(Plain-text document sources):
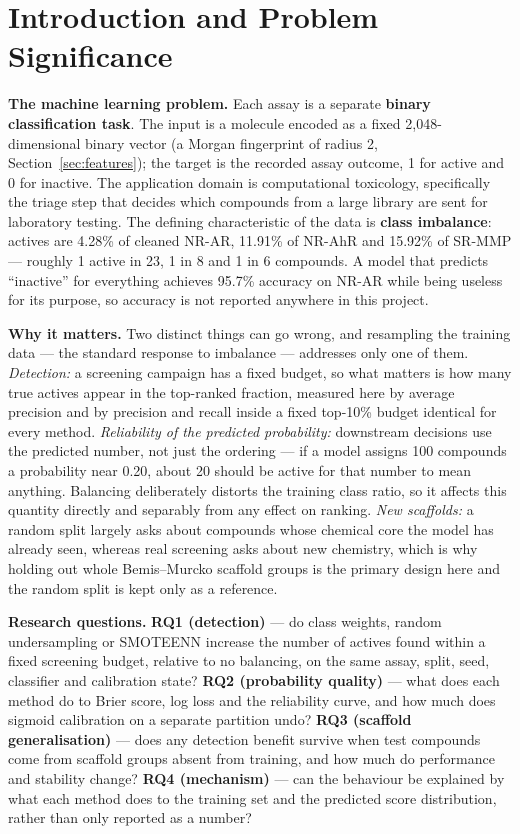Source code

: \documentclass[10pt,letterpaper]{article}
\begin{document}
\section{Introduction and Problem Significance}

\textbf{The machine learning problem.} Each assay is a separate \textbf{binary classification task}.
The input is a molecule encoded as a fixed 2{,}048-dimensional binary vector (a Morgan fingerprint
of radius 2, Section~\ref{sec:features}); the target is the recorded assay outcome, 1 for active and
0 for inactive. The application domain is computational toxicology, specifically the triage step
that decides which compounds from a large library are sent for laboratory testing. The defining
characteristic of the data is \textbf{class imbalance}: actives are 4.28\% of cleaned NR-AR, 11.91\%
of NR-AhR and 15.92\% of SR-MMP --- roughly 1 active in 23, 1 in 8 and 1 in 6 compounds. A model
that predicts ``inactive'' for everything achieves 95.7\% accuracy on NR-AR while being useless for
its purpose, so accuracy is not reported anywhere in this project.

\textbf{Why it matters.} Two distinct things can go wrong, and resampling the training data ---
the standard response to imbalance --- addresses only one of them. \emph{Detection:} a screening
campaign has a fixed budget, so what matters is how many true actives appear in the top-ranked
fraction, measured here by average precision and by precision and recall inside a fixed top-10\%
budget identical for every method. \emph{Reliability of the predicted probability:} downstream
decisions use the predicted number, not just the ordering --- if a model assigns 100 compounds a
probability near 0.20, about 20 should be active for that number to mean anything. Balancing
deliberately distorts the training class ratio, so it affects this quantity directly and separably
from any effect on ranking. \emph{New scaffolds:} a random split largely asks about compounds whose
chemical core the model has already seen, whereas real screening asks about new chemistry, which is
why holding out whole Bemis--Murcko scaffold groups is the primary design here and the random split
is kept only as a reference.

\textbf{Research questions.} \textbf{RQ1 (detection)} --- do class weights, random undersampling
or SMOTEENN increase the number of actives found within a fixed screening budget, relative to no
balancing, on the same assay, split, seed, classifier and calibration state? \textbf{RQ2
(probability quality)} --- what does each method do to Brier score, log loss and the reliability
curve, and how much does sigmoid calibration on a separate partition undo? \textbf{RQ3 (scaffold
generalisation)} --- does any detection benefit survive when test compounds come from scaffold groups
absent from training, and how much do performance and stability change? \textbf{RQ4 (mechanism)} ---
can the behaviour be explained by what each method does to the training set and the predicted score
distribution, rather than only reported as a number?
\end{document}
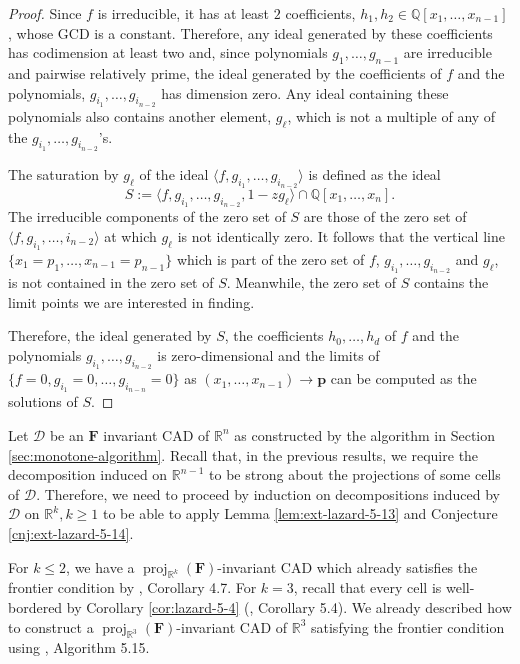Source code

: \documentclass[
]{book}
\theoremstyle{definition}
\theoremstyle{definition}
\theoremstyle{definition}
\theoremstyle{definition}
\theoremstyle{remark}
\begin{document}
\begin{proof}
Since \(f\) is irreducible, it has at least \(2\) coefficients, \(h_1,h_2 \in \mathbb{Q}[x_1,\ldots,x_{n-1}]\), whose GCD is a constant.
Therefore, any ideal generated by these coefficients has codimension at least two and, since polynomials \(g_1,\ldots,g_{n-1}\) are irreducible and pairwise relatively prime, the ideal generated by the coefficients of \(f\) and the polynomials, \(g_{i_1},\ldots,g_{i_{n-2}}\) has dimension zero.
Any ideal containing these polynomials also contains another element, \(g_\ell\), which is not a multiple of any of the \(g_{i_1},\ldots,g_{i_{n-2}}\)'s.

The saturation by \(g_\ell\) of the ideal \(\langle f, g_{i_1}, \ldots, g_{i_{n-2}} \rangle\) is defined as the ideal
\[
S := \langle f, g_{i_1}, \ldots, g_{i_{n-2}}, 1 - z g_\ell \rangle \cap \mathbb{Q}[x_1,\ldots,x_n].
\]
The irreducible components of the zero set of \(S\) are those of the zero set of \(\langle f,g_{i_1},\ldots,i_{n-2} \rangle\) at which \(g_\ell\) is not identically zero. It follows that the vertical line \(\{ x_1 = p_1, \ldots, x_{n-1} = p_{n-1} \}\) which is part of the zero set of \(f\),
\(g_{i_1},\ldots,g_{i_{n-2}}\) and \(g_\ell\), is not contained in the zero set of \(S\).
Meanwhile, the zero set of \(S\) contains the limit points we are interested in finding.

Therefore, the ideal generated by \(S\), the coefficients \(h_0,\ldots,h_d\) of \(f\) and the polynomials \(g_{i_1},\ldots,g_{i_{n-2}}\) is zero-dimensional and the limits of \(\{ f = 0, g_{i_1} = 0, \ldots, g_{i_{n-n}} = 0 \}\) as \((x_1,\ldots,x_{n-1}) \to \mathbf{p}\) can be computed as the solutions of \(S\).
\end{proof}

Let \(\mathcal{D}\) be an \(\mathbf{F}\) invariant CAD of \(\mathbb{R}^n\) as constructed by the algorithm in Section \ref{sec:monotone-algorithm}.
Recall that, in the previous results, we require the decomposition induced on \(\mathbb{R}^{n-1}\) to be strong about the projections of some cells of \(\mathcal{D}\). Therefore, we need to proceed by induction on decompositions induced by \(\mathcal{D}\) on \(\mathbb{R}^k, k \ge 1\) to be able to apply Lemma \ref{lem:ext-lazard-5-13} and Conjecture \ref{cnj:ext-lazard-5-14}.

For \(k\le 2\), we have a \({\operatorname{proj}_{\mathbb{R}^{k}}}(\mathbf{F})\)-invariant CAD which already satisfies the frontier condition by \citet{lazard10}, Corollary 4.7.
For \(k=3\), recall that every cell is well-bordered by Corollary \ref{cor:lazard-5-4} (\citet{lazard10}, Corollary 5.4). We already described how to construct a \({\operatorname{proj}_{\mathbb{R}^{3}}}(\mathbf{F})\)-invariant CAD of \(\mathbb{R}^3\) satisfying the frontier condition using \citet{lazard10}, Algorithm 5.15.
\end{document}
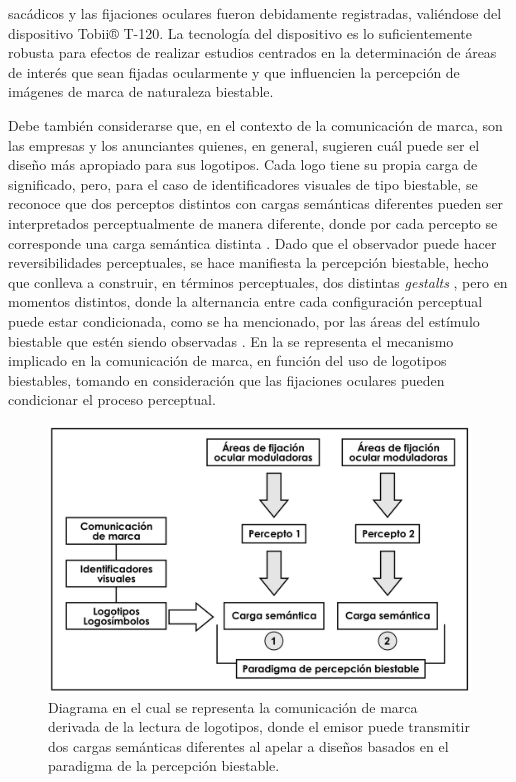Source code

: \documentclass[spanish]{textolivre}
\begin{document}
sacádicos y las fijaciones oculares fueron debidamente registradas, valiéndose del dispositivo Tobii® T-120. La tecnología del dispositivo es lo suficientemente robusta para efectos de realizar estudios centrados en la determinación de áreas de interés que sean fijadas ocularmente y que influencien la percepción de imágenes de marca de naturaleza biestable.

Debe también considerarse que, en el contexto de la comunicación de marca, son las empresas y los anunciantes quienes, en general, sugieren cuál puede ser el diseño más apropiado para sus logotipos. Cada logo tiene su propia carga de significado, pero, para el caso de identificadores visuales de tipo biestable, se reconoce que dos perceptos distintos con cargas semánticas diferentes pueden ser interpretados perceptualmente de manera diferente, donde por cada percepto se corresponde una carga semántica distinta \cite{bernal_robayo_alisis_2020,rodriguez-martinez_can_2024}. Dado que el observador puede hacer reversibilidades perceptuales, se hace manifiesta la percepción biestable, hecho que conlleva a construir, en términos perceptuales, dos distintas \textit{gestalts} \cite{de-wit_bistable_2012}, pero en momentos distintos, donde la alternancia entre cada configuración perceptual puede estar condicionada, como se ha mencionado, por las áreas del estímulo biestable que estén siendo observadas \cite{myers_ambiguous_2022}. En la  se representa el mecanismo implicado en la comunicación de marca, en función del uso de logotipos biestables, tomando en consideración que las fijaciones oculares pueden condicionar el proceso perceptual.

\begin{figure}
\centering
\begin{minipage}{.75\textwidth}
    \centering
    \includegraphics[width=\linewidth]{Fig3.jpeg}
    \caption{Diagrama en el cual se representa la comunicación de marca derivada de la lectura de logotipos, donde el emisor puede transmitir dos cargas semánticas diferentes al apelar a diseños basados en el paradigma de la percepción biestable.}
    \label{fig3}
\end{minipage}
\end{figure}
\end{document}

(What you are asked to do): Copy only these lines from the records above, exactly: the one with "why holding out", the one with "Since \(f\) is", and those between. Skip the pictures.

(Your response):
why holding out whole Bemis--Murcko scaffold groups is the primary design here and the random split
is kept only as a reference.

\textbf{Research questions.} \textbf{RQ1 (detection)} --- do class weights, random undersampling
or SMOTEENN increase the number of actives found within a fixed screening budget, relative to no
balancing, on the same assay, split, seed, classifier and calibration state? \textbf{RQ2
(probability quality)} --- what does each method do to Brier score, log loss and the reliability
curve, and how much does sigmoid calibration on a separate partition undo? \textbf{RQ3 (scaffold
generalisation)} --- does any detection benefit survive when test compounds come from scaffold groups
absent from training, and how much do performance and stability change? \textbf{RQ4 (mechanism)} ---
can the behaviour be explained by what each method does to the training set and the predicted score
distribution, rather than only reported as a number?
\end{document}
Source code

: \documentclass[
]{book}
\theoremstyle{definition}
\theoremstyle{definition}
\theoremstyle{definition}
\theoremstyle{definition}
\theoremstyle{remark}
\begin{document}
\begin{proof}
Since \(f\) is irreducible, it has at least \(2\) coefficients, \(h_1,h_2 \in \mathbb{Q}[x_1,\ldots,x_{n-1}]\), whose GCD is a constant.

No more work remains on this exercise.